Sunday, September 24, 2017

1412 - Steampunk Ottawa


   I recently had the opportunity to visit briefly Ottawa city, Canada's capitol.  I was struck by the congruity of gothic and modern architecture.  Ottawa boasts several different architectural types, including Gothic, French revival, Art Deco, American Colonial and Modern.

   Shooting this photo into the sun, I saw a Steampunk landscape.  Steampunk is fanciful, it combines the gothic ethos of pointed, cathedral-like stone architecture with the dawn of industrialism, coincidentally a period when global exploration would be exploited by mass media.  You take this confluence and bring the technology to modern standards without changing the aesthetic, and you get steampunk.  It's gritty and intimidating, but also exciting as well, the idea that Nature can be tamed through superior technology.

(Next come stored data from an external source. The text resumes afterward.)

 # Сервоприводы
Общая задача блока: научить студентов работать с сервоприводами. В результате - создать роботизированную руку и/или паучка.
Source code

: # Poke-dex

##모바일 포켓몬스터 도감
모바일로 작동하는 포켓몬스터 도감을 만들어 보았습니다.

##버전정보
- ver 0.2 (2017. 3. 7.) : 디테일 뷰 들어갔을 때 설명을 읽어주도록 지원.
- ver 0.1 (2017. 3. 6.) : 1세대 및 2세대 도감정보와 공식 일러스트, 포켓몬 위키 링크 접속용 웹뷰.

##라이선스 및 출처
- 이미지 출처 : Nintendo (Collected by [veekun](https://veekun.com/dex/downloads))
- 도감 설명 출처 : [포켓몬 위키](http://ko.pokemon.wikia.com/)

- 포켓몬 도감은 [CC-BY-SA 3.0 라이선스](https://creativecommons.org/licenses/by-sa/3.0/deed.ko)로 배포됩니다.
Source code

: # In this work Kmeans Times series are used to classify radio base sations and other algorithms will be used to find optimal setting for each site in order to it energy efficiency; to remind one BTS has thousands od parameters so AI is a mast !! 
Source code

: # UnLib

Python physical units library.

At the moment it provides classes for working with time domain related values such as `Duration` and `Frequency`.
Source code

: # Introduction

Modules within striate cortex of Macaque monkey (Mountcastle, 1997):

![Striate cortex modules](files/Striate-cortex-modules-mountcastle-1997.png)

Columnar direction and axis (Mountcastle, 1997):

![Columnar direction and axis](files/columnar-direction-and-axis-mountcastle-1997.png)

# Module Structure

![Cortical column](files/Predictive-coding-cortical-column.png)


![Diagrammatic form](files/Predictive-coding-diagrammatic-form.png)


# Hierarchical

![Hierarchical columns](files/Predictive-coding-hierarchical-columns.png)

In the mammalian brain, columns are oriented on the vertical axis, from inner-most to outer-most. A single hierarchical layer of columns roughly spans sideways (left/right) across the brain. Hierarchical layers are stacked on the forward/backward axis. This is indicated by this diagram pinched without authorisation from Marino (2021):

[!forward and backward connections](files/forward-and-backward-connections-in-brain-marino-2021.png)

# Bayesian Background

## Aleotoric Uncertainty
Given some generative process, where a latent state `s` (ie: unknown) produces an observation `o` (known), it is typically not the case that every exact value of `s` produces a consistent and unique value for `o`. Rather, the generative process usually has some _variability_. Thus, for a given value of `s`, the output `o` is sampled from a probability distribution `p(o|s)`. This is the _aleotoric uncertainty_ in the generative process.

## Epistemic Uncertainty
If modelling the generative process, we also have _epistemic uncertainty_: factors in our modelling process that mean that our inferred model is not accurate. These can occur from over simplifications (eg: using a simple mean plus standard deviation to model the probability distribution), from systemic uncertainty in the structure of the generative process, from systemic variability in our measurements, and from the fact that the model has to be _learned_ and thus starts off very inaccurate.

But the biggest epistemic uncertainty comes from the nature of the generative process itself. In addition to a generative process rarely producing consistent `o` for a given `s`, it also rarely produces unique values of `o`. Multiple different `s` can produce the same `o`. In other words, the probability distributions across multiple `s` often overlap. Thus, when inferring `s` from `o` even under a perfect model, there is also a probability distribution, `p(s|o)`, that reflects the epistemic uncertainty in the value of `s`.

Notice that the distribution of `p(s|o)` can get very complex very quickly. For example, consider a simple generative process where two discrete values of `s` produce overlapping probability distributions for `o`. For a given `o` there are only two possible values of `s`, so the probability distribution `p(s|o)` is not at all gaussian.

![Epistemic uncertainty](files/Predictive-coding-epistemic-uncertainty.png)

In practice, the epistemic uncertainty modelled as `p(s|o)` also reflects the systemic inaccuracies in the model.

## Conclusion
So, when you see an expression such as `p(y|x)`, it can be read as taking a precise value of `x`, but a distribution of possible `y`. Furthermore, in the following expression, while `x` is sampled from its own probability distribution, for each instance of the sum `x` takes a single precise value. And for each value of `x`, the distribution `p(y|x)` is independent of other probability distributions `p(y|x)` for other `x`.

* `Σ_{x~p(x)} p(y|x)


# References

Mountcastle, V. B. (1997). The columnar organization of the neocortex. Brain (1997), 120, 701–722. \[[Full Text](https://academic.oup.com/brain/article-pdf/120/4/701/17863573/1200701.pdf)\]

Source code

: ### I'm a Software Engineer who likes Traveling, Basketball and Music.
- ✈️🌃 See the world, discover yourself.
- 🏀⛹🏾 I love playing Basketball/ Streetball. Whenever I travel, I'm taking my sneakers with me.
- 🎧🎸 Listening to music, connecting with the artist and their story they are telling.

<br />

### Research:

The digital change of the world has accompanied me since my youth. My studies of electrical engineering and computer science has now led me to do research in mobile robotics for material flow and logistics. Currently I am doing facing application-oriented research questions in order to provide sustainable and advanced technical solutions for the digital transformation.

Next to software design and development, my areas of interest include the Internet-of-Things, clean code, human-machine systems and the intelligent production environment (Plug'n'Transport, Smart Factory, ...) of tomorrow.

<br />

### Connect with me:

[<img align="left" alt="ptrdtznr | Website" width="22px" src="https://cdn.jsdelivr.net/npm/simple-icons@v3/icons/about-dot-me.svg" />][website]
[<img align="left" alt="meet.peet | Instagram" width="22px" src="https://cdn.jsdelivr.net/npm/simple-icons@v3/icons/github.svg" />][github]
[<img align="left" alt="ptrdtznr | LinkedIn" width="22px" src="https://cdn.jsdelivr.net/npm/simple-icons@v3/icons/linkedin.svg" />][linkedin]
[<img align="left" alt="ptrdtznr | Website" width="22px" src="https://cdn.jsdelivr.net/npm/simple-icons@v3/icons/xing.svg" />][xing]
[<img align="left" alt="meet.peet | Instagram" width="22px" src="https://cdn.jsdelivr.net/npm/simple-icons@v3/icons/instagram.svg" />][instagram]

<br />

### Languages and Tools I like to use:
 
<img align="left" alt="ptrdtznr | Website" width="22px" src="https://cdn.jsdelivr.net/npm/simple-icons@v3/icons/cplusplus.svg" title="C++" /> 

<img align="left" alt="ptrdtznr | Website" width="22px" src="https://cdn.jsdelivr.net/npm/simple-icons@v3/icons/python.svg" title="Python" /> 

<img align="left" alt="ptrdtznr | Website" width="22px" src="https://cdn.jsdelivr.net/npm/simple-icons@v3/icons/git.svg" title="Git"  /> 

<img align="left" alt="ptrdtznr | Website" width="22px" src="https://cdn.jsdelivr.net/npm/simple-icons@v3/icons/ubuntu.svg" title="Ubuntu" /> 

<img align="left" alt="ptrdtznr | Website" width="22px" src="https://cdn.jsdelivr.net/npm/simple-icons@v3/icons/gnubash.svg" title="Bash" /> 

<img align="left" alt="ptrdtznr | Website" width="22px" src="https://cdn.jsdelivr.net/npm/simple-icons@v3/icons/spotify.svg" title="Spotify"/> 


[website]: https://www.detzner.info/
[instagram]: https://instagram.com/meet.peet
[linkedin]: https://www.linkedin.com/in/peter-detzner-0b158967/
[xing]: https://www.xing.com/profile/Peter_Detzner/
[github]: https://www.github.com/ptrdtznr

  Steampunk is a companionable opposite to Art Nouveau (see JSVB Posts #1404 and  #1408) where unruly Nature breaks through the confines of the man-made world.  I've been looking around: I've been seeing some really great new Art Nouveau style pieces, call it Nouveau Art Nouveau.  We're reaching the same point in our culture that was perceived by the artists of the original Art Nouveau period: our technology has become powerful enough once again to sublimate our society and it remains to be seen how Nature will react and adapt.  Historically, that process has been most painful.